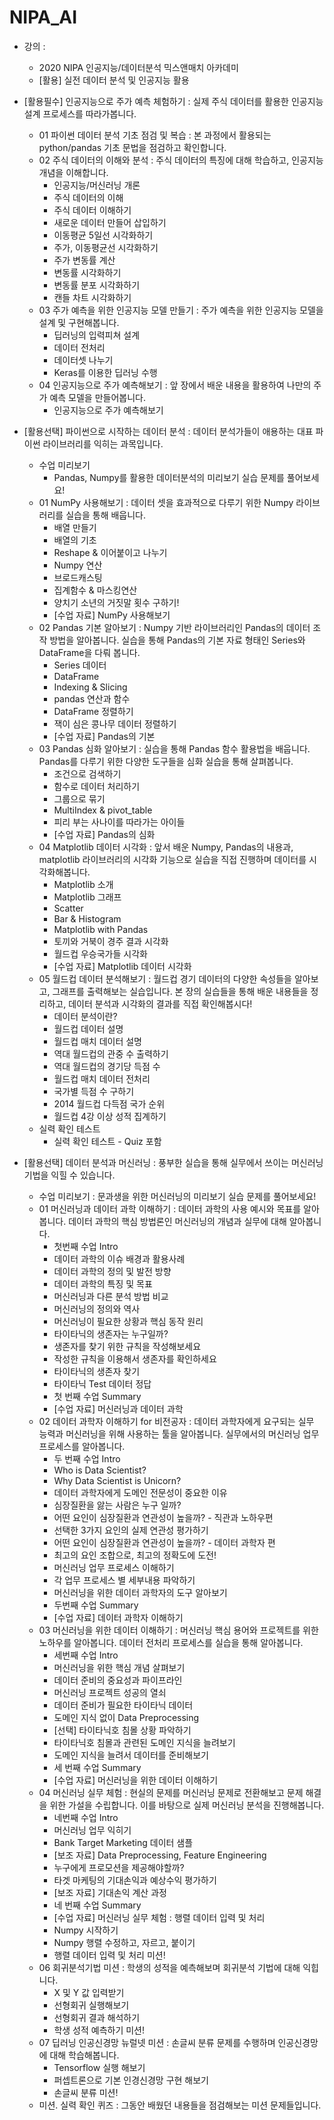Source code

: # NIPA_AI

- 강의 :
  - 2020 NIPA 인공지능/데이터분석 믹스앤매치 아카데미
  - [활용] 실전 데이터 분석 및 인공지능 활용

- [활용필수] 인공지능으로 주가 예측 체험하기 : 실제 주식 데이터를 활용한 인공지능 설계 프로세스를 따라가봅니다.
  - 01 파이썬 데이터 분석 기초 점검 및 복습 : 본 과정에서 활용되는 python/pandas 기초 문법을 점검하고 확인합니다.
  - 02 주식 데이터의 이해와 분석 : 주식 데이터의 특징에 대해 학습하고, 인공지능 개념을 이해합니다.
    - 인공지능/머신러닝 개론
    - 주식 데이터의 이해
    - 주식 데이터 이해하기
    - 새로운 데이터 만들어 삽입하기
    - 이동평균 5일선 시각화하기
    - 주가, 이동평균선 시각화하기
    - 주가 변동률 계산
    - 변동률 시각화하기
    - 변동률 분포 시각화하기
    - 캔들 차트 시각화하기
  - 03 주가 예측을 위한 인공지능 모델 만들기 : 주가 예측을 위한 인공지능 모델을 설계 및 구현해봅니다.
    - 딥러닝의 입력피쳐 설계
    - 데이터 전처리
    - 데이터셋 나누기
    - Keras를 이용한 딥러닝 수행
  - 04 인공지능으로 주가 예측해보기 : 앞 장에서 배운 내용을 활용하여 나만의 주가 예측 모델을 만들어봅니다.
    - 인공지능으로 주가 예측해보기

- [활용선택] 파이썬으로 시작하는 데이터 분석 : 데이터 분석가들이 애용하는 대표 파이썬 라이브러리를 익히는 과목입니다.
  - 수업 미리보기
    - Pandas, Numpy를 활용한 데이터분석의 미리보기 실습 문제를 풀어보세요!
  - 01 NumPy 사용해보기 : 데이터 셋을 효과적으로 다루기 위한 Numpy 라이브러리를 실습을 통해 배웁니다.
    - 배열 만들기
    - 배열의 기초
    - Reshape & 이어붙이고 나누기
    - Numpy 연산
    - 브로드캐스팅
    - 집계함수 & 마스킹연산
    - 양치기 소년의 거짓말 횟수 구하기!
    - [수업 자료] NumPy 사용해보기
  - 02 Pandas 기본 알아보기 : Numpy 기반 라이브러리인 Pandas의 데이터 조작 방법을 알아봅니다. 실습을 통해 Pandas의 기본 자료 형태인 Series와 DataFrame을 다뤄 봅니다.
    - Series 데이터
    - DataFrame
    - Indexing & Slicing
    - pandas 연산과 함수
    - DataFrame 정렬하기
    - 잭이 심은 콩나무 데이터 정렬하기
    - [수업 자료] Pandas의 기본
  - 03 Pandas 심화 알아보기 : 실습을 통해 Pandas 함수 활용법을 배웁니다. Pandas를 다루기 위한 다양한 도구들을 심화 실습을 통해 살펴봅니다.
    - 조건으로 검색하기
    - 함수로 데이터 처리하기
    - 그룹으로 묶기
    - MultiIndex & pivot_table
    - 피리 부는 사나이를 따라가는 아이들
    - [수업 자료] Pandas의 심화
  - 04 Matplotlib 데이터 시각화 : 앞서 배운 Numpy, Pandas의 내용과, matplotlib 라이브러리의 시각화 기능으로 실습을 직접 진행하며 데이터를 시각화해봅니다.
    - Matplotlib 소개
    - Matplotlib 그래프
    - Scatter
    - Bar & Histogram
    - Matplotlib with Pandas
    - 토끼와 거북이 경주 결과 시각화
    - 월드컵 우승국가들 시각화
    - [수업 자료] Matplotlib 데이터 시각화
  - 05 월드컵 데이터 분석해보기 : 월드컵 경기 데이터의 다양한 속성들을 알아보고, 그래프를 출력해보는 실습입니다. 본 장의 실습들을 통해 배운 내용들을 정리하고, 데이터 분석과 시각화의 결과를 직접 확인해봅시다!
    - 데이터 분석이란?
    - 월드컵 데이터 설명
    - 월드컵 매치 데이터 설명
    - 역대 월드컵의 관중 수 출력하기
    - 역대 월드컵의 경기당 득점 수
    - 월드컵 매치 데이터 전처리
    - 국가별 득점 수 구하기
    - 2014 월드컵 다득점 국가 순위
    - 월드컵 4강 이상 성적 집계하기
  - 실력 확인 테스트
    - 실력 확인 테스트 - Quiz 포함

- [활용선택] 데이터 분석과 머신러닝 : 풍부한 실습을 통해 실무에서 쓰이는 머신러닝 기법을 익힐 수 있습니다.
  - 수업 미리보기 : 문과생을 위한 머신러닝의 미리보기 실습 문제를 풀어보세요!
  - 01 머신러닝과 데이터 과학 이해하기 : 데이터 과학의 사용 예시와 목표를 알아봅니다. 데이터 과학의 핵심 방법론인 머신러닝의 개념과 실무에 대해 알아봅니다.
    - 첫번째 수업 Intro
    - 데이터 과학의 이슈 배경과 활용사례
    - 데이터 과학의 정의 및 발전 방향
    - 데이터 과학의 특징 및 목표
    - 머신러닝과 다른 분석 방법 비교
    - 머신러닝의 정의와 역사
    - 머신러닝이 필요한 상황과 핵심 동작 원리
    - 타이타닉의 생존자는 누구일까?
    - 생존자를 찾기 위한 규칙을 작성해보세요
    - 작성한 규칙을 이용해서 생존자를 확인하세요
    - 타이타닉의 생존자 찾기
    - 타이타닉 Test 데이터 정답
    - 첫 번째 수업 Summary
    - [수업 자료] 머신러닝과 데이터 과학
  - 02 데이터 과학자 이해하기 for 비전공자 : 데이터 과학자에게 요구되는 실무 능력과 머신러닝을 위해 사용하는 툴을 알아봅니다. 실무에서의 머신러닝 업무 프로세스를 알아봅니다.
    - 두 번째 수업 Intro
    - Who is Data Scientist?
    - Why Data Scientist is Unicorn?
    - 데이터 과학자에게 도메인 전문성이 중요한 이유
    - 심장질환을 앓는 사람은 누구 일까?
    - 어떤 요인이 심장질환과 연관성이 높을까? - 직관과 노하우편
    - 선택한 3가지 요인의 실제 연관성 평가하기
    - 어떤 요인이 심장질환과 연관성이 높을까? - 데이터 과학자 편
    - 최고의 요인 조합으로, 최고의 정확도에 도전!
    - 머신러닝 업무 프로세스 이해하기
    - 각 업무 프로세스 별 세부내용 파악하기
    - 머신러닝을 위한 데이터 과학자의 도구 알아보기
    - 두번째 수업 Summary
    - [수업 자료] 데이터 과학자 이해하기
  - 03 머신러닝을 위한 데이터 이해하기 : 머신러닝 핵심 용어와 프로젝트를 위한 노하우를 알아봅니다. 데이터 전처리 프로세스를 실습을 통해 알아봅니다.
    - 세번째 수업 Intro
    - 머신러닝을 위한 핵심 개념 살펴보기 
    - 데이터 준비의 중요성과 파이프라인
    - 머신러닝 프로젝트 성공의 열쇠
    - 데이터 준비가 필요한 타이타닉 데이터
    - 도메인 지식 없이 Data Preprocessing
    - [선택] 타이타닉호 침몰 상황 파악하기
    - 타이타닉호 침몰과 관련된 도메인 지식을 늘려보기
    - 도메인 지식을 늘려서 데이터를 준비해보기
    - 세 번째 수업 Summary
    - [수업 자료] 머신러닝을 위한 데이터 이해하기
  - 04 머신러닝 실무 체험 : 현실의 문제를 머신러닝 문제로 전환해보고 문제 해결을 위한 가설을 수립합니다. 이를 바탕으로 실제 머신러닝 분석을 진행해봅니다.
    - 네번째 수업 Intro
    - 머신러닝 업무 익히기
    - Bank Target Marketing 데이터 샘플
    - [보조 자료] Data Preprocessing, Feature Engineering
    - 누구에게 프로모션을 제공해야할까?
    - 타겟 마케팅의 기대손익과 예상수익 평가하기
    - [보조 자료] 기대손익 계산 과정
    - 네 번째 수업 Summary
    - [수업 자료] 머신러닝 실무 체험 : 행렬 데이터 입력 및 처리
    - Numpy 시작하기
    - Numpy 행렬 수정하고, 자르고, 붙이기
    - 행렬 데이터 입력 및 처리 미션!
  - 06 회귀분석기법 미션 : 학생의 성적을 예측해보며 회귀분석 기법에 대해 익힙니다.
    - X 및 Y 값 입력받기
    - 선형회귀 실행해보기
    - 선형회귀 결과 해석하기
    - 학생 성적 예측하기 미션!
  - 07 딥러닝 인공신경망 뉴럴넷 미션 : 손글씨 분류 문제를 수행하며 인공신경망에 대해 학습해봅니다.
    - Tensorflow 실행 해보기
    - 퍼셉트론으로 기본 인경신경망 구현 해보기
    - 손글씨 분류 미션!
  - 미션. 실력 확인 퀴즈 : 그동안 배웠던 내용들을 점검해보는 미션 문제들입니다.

+===+

• _Exercise instructions_: Only the lines from the beginning of the listing up to and including the line with "- 01 파이썬 데이터" should appear in the reply, copied word for word and free of pictures.

• _Answer_:
Source code

: # NIPA_AI

- 강의 :
  - 2020 NIPA 인공지능/데이터분석 믹스앤매치 아카데미
  - [활용] 실전 데이터 분석 및 인공지능 활용

- [활용필수] 인공지능으로 주가 예측 체험하기 : 실제 주식 데이터를 활용한 인공지능 설계 프로세스를 따라가봅니다.
  - 01 파이썬 데이터 분석 기초 점검 및 복습 : 본 과정에서 활용되는 python/pandas 기초 문법을 점검하고 확인합니다.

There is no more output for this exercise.